Bagaimana pun miringnya pandangan pihak-pihak yang tak suka dengan kampanye keselamatan Stewart tapi tak sepantasnya keberanian Stewart menghadapi bahaya maut dipertanyakan karena Stewart telah membuktikan diri sebagai pebalap hebat yang telah berkali-kali menaklukkan Nurburgring yang pada masa itu merupakan salah satu sirkuit maut dan paling berbahaya di F1 dan kerap menelan nyawa para pebalapnya saat bertarung di sana. Lauda bahkan nyaris menemui ajalnya setelah mengalami kecelakaan fatal di sirkuit tersebut pada 1976, luka bakar di wajahnya adalah kenang-kenangan yang didapatnya dari sana dan menandakan betapa menakutkannya Nurburgring. Dan Stewart telah tiga kali menaklukkan sirkuit maut ini.


Namun seperti Clark yang tak menyukai Spa meski ia berhasil meraih kemenangan 4 kali berturut-turut di sirkuit favorit kebanyakan pebalap itu, Stewart pun tak menyukai Nurburgring meski ia berhasil menjadi juara di Nurburgring ini tigal kali. Satu kali bersama Matra pada 1968 dan dua kali ia menaklukkan Nurburgring di atas Tyrell-nya pada 1971 dan 1973. Bahkan kemenangannya di Nurburgring 1973 merupakan kemenangan terakhirnya dan menggenapkan catatan kemenangannya di F1 sebanyak 27 kali.

Bahkan pada 1968 ia berhasil menaklukkan Nurburgring dalam keadaan yang tidak prima. Saat itu ia membalap dengan lengan yang patah yang didapatnya saat turun di ajang F2. Tim memberikan penyangga plastik di setirnya agar pergelangan tangannya tak terlalu terbebani tapi Stewart malah meminta penyangga setirnya dilepas demi mendapatkan feeling yang lebih baik saat mengerem. Dengan keadaan lengannya patah dan di tengah hujan deras yang membasahi sirkuit, Stewart berhasil tampil gemilang dan menjadi juara dengan selisih waktu lebih dari empat menit. Jadi siapa pula yang berani meragukan keberanian Stewart?
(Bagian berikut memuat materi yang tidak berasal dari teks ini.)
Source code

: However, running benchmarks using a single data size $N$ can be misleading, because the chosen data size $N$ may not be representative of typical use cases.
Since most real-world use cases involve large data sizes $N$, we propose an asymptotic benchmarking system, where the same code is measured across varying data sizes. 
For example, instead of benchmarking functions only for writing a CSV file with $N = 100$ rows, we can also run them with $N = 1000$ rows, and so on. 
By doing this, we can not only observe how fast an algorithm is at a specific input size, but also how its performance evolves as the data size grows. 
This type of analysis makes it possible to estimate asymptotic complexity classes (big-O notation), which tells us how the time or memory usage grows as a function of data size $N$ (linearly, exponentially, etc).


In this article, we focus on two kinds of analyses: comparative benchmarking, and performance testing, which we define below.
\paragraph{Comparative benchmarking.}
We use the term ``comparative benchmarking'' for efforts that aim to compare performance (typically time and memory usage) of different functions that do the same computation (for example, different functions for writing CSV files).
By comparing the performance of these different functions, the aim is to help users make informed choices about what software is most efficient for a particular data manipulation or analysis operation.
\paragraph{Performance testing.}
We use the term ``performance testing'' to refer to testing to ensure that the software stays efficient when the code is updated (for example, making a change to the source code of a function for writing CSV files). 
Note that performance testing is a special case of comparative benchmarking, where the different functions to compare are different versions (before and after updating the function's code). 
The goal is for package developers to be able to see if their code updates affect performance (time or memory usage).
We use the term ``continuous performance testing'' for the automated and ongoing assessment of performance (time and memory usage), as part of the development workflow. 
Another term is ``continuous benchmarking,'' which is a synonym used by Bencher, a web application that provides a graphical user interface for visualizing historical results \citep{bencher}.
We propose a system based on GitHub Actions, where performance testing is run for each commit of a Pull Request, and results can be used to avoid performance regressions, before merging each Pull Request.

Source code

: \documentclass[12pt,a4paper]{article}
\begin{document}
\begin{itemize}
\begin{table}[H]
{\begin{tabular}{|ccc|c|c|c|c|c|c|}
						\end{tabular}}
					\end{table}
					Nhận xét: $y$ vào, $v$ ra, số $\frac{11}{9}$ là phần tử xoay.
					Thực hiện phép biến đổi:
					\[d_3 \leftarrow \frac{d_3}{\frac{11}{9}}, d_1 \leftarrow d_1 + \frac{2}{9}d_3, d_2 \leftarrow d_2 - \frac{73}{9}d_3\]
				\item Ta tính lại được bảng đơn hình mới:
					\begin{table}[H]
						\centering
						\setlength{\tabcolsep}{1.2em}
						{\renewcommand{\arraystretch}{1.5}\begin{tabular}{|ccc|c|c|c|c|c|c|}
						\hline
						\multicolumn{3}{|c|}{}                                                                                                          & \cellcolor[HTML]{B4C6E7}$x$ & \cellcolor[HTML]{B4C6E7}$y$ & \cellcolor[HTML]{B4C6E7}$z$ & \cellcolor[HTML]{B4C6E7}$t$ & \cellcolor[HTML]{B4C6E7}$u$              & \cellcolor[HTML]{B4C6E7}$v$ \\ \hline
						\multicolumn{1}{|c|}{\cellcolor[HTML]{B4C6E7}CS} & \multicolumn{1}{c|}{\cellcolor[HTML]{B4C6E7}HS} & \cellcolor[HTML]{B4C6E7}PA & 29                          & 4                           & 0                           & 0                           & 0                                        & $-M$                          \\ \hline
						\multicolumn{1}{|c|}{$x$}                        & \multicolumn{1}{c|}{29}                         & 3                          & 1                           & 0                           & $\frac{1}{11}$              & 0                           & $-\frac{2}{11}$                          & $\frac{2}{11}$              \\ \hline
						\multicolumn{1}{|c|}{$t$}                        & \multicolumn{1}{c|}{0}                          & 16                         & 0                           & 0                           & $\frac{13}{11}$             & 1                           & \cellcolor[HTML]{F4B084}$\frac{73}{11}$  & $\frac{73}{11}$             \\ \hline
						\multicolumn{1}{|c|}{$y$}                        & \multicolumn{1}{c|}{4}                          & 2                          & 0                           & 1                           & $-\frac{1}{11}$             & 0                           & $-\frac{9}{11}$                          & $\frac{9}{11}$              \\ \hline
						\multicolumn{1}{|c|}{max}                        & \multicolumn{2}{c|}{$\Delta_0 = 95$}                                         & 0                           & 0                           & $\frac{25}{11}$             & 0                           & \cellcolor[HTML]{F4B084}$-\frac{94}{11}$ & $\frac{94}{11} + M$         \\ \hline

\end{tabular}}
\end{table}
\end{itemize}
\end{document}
Namun Stewart sendiri mengakui ketakutannya setiap kali harus membalap di Nurburgring. "Nothing gave me more satisfaction than to win at the Nurburgring and yet, Ia was always afraid," ujar Stewart dan ia tak pernah merasa perlu menambah satu lap di Nurburgring untuk merayakan kemenangannya.

Stewart mengakui bahwa saat ia keluar dari rumahnya untuk menghadapi GP Jerman yang diadakan di Nurburgring, ia selalu menghentikan mobilnya di ujung jalan lalu menoleh ke belakang dan lama ia  menatap jalan yang telah dilaluinya tersebut sambil berpikir apakah ia bisa kembali ke rumah dengan selamat. "I was never sure I'd come home again," kata Stewart menggambarkan ketakutannya.

Memasuki musim 1973, Stewart memutuskan untuk pensiun dari F1 pada akhir musim itu tapi kecelakaan parah yang menimpa rekan setimnya, Francois Cevert di Watkins Glen saat sesi latihan GP USA membuat Stewart memutuskan untuk pensiun lebih cepat dengan menyisakan satu race lagi dan merelakan kesempatannya menggenapkan statistik 100 kali balapannya dan hanya mencatat 99 kali balapan saja.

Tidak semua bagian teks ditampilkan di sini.